__ENTRIES SHOWN__
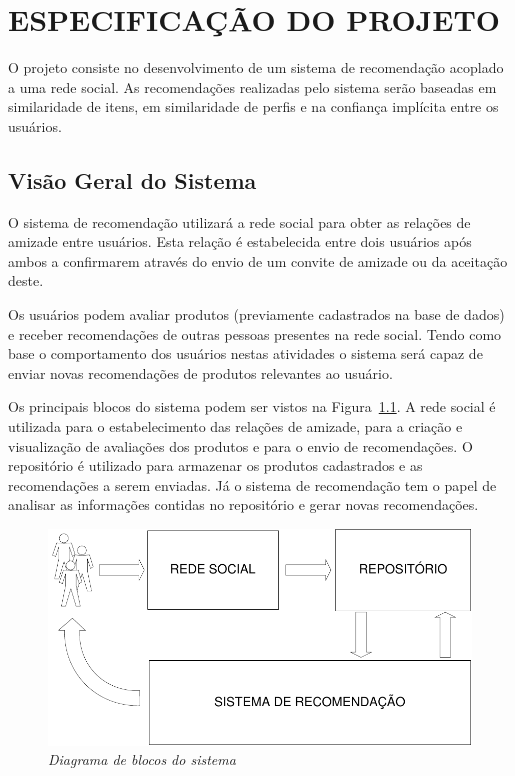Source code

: \chapter{ESPECIFICAÇÃO DO PROJETO} %
\label{cha:especificacao_do_projeto}

 O projeto consiste no desenvolvimento de um sistema de recomendação acoplado a uma rede social. As recomendações realizadas pelo sistema serão baseadas em similaridade de itens, em similaridade de perfis e na confiança implícita entre os usuários.

\section{Visão Geral do Sistema} %
\label{sec:visao_do_sistema}

O sistema de recomendação utilizará a rede social para obter as relações de amizade entre usuários. Esta relação é estabelecida entre dois usuários após ambos a confirmarem através do envio de um convite de amizade ou da aceitação deste.

Os usuários podem avaliar produtos (previamente cadastrados na base de dados) e receber recomendações de outras pessoas presentes na rede social. Tendo como base o comportamento dos usuários nestas atividades o sistema será capaz de enviar novas recomendações de produtos relevantes ao usuário.

 Os principais blocos do sistema podem ser vistos na Figura~\ref{fig:escopo}. A rede social é utilizada para o estabelecimento das relações de amizade, para a criação e visualização de avaliações dos produtos e para o envio de recomendações. O repositório é utilizado para armazenar os produtos cadastrados e as recomendações a serem enviadas. Já o sistema de recomendação tem o papel de analisar as informações contidas no repositório e gerar novas recomendações.

\begin{figure}
  \centering
  \includegraphics[width=\textwidth]{imagens/Diagrama_Visao_Geral}
  \caption{\it Diagrama de blocos do sistema}
  \label{fig:escopo}
\end{figure}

__TASK INSTRUCTIONS__
Nothing should be returned except the lines from the one holding "Os principais blocos" through the final line of the listing, exactly as they appear.

__EXERCISE RESULT__
 Os principais blocos do sistema podem ser vistos na Figura~\ref{fig:escopo}. A rede social é utilizada para o estabelecimento das relações de amizade, para a criação e visualização de avaliações dos produtos e para o envio de recomendações. O repositório é utilizado para armazenar os produtos cadastrados e as recomendações a serem enviadas. Já o sistema de recomendação tem o papel de analisar as informações contidas no repositório e gerar novas recomendações.

\begin{figure}
  \centering
  \includegraphics[width=\textwidth]{imagens/Diagrama_Visao_Geral}
  \caption{\it Diagrama de blocos do sistema}
  \label{fig:escopo}
\end{figure}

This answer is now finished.